"No objections to the artillery this time, I take it, Sam?" Joel grunted as he clasped the big buckle, let the weight of the blasters sag their holsters down into position on his thighs. "Damn good of you! And I'm glad you understand these people so well—while we're on our way maybe you can tell me why they bury space ships."

"Maybe we ought to ask them, Skipper," Sam said with a half-smile on his thin lips.

"I get your point. But maybe they should've told us! Come on."


On Joel's order, the task mission's guns had been reversed; drawn about the area where Southard's servounits were noisily sucking up sand, they no longer were concentrated on the excavation site, but instead defended it, slender snouts commanding an immense circular field of fire.

"You don't trust them at that, do you, Nicholas?" Carruthers said above the racket of the servounits. "Lord, you could slaughter an army—"
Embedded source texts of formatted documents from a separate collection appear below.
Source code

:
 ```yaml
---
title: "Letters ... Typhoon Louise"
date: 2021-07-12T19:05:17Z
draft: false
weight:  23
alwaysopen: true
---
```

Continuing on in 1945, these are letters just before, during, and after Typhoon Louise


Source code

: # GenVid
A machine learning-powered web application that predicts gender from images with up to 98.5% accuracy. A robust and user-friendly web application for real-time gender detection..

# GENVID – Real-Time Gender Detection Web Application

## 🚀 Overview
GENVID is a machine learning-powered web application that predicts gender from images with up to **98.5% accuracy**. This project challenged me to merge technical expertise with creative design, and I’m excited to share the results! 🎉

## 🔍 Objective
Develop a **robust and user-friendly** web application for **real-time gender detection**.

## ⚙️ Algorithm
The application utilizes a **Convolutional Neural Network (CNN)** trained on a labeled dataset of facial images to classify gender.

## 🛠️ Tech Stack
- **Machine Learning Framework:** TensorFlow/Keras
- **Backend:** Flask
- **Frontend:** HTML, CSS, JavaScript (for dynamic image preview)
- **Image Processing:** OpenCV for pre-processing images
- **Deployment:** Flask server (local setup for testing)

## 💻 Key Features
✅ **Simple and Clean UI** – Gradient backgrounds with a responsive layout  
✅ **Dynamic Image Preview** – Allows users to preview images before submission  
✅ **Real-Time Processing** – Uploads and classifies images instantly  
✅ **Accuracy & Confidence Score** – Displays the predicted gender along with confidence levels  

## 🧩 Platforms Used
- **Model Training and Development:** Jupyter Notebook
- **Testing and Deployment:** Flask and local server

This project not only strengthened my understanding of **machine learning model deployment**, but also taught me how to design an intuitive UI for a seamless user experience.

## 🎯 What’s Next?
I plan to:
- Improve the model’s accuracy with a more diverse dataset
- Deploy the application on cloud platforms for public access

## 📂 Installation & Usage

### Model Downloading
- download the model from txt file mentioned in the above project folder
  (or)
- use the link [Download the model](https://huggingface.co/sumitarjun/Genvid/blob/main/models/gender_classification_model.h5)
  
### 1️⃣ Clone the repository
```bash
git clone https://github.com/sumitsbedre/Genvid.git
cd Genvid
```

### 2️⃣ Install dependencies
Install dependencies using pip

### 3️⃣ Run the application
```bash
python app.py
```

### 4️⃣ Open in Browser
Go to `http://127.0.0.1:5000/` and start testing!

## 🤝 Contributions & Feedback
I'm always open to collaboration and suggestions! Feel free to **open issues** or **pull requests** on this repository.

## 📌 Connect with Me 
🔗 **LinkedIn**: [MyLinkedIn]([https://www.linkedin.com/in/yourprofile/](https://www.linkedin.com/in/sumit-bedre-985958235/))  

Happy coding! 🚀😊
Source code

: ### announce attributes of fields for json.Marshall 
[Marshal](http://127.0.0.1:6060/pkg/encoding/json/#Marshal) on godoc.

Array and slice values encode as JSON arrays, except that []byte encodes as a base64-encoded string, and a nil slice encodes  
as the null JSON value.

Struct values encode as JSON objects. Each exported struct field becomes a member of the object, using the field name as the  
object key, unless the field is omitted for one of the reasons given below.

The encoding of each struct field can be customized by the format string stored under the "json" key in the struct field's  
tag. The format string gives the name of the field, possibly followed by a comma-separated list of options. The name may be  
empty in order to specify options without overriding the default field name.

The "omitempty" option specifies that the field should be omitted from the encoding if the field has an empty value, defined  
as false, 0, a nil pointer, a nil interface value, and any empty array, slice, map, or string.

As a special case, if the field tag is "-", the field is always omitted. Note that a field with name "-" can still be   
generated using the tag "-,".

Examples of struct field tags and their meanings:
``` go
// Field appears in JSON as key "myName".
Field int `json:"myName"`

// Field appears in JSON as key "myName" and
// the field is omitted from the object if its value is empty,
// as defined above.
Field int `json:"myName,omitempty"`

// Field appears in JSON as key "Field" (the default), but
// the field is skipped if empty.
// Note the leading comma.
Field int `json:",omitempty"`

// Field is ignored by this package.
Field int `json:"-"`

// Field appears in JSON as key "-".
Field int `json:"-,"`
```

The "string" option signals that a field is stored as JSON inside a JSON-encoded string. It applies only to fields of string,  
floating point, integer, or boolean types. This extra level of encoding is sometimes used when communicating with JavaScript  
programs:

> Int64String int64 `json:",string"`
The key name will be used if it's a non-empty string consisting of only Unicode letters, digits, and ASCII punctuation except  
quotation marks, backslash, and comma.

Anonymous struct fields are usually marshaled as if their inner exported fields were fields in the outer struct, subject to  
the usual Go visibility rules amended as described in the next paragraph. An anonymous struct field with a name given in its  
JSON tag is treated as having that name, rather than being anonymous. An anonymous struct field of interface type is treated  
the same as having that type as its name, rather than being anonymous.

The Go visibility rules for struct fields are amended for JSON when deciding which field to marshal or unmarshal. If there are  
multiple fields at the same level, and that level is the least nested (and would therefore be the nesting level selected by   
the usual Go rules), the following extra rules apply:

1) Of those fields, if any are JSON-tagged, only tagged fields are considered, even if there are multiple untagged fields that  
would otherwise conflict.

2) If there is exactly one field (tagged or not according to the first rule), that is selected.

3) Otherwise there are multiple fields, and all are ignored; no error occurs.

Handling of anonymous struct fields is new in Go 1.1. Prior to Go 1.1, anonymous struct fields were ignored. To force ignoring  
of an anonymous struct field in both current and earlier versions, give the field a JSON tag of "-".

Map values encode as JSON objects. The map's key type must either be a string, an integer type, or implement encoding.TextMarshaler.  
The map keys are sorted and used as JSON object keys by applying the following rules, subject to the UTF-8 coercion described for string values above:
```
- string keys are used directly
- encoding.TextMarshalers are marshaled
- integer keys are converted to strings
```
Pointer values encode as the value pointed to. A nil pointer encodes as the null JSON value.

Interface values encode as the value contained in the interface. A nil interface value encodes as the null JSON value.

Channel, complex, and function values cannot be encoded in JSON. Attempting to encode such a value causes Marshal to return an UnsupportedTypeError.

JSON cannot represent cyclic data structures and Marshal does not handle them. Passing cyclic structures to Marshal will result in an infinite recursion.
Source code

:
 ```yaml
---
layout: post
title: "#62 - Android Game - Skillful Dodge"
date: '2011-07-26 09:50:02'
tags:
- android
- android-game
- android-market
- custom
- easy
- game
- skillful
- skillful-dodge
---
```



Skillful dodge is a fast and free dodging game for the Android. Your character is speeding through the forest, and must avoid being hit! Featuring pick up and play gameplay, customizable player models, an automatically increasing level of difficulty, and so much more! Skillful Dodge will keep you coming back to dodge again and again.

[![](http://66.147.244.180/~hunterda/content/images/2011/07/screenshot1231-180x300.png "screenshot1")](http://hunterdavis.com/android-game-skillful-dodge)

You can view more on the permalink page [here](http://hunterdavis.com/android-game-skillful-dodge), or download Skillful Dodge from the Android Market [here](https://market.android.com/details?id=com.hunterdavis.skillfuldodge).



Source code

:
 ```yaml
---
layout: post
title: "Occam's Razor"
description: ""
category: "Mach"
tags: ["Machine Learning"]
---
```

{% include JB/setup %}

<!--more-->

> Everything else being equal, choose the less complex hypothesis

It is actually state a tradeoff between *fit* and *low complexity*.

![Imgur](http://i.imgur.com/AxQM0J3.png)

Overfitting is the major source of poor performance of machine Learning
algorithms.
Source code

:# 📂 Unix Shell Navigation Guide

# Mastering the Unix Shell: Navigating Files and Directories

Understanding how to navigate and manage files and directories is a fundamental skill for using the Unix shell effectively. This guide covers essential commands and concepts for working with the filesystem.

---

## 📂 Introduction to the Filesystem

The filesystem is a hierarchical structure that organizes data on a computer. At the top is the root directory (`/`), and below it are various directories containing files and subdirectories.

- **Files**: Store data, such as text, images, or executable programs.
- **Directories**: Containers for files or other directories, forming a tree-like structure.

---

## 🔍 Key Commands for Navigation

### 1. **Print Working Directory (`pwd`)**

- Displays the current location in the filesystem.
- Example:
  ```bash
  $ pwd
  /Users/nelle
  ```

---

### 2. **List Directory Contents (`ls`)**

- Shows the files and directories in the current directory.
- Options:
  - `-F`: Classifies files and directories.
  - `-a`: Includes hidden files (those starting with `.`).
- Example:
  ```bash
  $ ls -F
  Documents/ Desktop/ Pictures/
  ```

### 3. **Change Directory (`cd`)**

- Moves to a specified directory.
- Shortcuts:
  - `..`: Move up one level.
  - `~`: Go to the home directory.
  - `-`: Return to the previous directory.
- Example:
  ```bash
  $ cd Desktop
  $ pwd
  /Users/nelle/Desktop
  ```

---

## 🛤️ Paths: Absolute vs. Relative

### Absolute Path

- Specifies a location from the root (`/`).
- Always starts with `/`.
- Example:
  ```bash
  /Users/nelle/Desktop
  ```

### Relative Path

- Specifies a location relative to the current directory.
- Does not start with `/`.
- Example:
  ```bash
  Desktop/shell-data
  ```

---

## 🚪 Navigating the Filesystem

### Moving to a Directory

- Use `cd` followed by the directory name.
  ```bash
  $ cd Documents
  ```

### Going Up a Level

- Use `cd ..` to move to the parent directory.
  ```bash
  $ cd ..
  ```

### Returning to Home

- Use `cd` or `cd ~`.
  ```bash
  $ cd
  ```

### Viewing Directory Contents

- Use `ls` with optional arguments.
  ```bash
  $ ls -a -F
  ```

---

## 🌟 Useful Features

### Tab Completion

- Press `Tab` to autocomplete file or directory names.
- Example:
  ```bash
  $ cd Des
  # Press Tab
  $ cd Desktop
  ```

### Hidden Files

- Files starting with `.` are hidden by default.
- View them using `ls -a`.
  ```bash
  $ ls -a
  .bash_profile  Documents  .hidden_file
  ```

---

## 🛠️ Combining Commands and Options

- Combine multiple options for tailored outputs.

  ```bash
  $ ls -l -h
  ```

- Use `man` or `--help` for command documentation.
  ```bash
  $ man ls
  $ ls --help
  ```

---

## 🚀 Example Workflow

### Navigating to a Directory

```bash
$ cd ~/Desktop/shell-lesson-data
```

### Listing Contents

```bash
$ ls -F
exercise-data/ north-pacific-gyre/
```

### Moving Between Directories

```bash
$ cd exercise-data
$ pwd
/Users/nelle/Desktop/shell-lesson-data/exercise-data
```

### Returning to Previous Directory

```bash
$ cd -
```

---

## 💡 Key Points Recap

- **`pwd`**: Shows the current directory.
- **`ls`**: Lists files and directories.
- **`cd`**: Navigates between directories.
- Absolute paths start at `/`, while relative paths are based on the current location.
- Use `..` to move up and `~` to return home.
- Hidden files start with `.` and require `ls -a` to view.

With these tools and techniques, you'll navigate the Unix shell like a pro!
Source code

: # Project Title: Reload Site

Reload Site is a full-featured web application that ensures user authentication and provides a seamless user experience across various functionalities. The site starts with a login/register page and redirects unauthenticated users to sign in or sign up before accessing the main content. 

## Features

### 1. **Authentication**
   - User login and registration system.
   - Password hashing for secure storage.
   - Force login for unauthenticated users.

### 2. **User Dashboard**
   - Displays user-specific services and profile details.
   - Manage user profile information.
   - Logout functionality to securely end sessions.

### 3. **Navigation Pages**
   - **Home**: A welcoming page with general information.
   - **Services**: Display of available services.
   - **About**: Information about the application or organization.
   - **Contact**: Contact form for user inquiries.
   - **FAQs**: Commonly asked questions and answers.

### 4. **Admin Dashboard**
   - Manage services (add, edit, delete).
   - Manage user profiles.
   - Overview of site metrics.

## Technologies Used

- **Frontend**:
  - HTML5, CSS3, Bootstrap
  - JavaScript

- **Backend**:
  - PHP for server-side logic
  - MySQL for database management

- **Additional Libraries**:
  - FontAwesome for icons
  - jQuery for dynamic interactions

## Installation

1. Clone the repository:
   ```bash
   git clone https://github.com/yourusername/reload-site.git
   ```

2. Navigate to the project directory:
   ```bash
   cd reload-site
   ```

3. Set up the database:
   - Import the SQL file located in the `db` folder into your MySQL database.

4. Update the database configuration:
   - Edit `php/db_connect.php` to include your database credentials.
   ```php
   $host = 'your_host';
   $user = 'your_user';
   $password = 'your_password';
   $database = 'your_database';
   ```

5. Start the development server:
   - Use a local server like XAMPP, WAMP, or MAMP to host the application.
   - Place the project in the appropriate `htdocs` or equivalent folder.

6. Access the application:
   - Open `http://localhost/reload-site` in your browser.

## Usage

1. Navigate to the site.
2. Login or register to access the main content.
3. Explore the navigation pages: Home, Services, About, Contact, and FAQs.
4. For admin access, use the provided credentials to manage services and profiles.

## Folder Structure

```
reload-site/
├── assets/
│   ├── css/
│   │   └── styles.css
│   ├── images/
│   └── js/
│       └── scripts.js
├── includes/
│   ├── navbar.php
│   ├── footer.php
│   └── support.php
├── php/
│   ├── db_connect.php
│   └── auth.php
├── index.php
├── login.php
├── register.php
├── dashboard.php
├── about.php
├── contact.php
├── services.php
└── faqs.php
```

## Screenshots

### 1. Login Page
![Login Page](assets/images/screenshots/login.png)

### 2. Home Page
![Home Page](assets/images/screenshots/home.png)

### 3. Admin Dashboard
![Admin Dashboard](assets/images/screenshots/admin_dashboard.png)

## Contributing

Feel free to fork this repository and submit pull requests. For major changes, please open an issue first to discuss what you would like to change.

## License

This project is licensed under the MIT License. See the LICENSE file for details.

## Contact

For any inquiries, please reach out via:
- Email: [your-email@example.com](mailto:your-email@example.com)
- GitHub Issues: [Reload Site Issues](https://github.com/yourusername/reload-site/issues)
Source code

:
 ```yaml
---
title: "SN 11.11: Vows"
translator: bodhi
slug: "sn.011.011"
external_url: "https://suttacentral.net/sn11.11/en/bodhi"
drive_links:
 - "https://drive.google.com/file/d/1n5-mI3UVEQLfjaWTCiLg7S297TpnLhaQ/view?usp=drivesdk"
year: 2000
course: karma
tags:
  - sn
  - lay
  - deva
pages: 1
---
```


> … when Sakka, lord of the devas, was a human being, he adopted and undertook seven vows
"This is what it says to do in the goddamn books!" Joel snapped. "You're the guys who were so glad to make a strike."

The heavy, tracked machinery with its towering drill-housings and down-thrust vacuum-scoops whined and growled in a nerve-wrenching discord of power. Men sweated under the mild sun with a silent hurry, with a disciplined excitement.

Southard was fast and efficient.

Dobermann was silent, watching, analyzing.